A new vote on the agreement, which allows for a long transition period and time for trade ties to be negotiated, was expected this week but Prime Minister Theresa May warned lawmakers last Friday (March 22) that this would happen only if there were signs of "sufficient support".

If MPs overcome numerous objections from "Brexiters" and "Remainers" and approve the deal, Britain will leave the EU on May 22.

In EU talks in Brussels last Thursday, French President Emmanuel Macron estimated the probability of MPs approving the deal at just 5 per cent, according to a European source.

According to some reports, Mrs May could try to get her deal over the line by offering to resign if MPs approve it, which could win over some Brexit hardliners.

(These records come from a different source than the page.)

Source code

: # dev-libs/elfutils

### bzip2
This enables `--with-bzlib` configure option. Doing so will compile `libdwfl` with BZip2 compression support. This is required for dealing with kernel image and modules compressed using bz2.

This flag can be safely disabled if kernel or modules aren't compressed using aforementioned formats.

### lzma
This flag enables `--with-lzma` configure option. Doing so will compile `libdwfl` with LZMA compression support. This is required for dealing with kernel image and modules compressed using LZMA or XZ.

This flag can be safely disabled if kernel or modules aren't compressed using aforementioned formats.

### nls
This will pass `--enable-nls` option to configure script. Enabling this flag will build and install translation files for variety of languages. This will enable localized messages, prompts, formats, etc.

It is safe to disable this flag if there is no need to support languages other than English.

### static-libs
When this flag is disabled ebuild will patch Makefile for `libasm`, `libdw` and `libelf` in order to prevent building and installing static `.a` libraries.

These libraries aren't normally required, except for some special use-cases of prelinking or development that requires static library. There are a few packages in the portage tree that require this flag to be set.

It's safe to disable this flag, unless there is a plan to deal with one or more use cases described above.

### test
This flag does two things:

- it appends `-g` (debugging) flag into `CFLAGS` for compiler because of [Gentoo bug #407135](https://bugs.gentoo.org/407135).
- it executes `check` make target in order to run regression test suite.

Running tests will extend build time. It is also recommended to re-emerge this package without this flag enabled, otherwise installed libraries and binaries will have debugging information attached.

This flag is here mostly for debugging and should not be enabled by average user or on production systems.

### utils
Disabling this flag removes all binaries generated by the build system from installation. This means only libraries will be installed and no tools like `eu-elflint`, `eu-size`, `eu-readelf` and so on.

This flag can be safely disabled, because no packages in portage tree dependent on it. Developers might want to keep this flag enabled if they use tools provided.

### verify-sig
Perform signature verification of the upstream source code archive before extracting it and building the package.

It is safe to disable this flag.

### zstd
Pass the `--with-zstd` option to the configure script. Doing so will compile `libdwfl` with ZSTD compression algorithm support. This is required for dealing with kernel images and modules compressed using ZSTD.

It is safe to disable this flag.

This would trigger a Conservative Party leadership contest whose winner would become the new prime minister.


If MPs reject the deal for a third time, or no vote is held, the default option would be that Britain leaves without a deal.

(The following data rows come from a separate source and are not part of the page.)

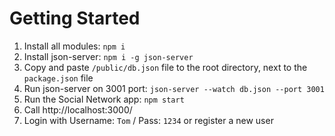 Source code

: # Getting Started
1. Install all modules: `npm i`
2. Install json-server: `npm i -g json-server`
3. Copy and paste `/public/db.json` file to the root directory, next to the `package.json` file
4. Run json-server on 3001 port: `json-server --watch db.json --port 3001`
5. Run the Social Network app: `npm start`
6. Call http://localhost:3000/ 
7. Login with Username: `Tom` / Pass: `1234` or register a new user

According to a European official, that hard deadline would be midnight Brussels time on April 12 but Mr Macron said this was not "necessarily" the case and a later date for no-deal Brexit could be agreed.

Mrs May has not ruled out the possibility of a no-deal.

Some commentators say her position has hardened this week and she could be prepared to go through with it despite a potentially heavy economic fallout.


Britain could also ask EU leaders for another, much longer delay by April 12 that would mean it would have to hold European Parliament elections at the end of May.

The European Commission, the EU's executive arm, has advised EU leaders that this longer extension should be at least until the end of 2019 and possibly much longer to allow for a proper change in Brexit strategy.

The longer delay would allow time for a change in prime minister if the growing list of Mrs May's opponents in the Conservative Party manage to force her out.

It would also open up other options such as holding a general election or, perhaps, a second referendum.

Britain's Electoral Commission has budgeted for European elections and could hold them at short notice but Mrs May has said it would be "unacceptable".

"I don't believe it's right to be in a situation of holding European parliamentary elections three years on from people having voted to leave the EU," she said.


This is by far the least likely option but is still one of the possibilities mentioned by EU President Donald Tusk in his remarks after last Thursday's summit.

An estimated one million people flooded London on Saturday calling for a second referendum on EU membership, while an online petition started last Wednesday asking the government to end the Brexit process has garnered more than four million signatures so far.

The European Court of Justice has ruled that Britain could unilaterally revoke its Article 50 notification - the formal procedure for leaving the EU.

House of Lords member John Kerr, who helped draw up Article 50, said a revocation "isn't politically doable" without a general election or referendum.

Mrs May has also ruled this option out, telling reporters: "I do not believe we should be revoking Article 50."